I'm not sure what motivated me to start working on this lamp,  but I realized early on that the cast would be too deep and too complicated to build in one piece, so this became one of my earliest designs, cast in multiple parts and assembled together.  It consists of a series of cubes stacked upon each other.  Each steps in 2".  The base is 8" square, and rises to a column 2" square at the top.

Each block also has an inset in the top of it to allow the block above it to rest.  This inset is along its edge.  This was done to allow for variations in the size of the casting so that if one of the blocks was a little too big it would simple overhang the block below it.  The 8" base, 6" cube, and 4" cube are individual casts with holes cast through them to allow for the wiring.  The final stack of three 2" cubes were done as a single cast, and had a threaded rod cast into them.  This rod extended through the lower portions of the base to a piece of wood and a nut that locked the entire assembly together.  The shade was an off-the-shelf shade that I never liked.

A few months later I had a shade specifically made for it.  Although the lamp base almost demands a cubical shade, I decided to just go with a square pyramidal one instead.  I kept it on a low table, and if I'd gone with the cubical shade, the bare bulb would have been visible through the top of the shade.  In addition, I cast a small finial of three small 1" cubes, which gave the lamp the appearance of a stack of cubes riding uninterrupted through the shade.

Concrete Vases

The mold for this vase was filled with concrete of alternating color.

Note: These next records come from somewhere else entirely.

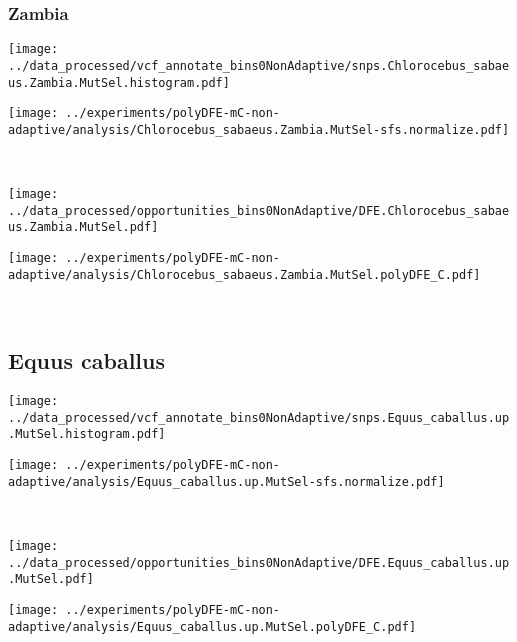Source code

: \subsubsection{Zambia}

\begin{minipage}{0.49\linewidth}
    \texttt{[image: ../data\_processed/vcf\_annotate\_bins0NonAdaptive/snps.Chlorocebus\_sabaeus.Zambia.MutSel.histogram.pdf]}
\end{minipage}
\begin{minipage}{0.49\linewidth}
    \texttt{[image: ../experiments/polyDFE-mC-non-adaptive/analysis/Chlorocebus\_sabaeus.Zambia.MutSel-sfs.normalize.pdf]}
\end{minipage}
\\
\begin{minipage}{0.49\linewidth}
    \texttt{[image: ../data\_processed/opportunities\_bins0NonAdaptive/DFE.Chlorocebus\_sabaeus.Zambia.MutSel.pdf]}
\end{minipage}
\begin{minipage}{0.49\linewidth}
    \texttt{[image: ../experiments/polyDFE-mC-non-adaptive/analysis/Chlorocebus\_sabaeus.Zambia.MutSel.polyDFE\_C.pdf]}
\end{minipage}
\\

\subsection{Equus caballus}

\begin{minipage}{0.49\linewidth}
    \texttt{[image: ../data\_processed/vcf\_annotate\_bins0NonAdaptive/snps.Equus\_caballus.up.MutSel.histogram.pdf]}
\end{minipage}
\begin{minipage}{0.49\linewidth}
    \texttt{[image: ../experiments/polyDFE-mC-non-adaptive/analysis/Equus\_caballus.up.MutSel-sfs.normalize.pdf]}
\end{minipage}
\\
\begin{minipage}{0.49\linewidth}
    \texttt{[image: ../data\_processed/opportunities\_bins0NonAdaptive/DFE.Equus\_caballus.up.MutSel.pdf]}
\end{minipage}
\begin{minipage}{0.49\linewidth}
    \texttt{[image: ../experiments/polyDFE-mC-non-adaptive/analysis/Equus\_caballus.up.MutSel.polyDFE\_C.pdf]}
\end{minipage}
\\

While I was still in school I developed a fascination with concrete.  I liked the permanance of it, the fact that actual buildings were made of it, and using simple paper molds I could make fairly complex forms of it.  The earliest of these were concrete vases, the first of which was large, 18" tall and 6" square.  I didn't vibrate the form so the mix didn't fill the space completely.  The result was interesting but not what I was going for.  Subsequent vases were smaller, 8" tall and 3" square.  I produced a few dozen of these, but gave most to family and friends who admired them before I could photograph them.

The vase in the second picture is a variation on the themes of the first one, and marks the first time in my cocnrete work that not all of the edges were canted to allow for easy formwork removal.  In virtually all of my later work, no edges were canted.  On small scale concrete casts like these, and with paper or flexible rubber molds, it is completely unnecessary.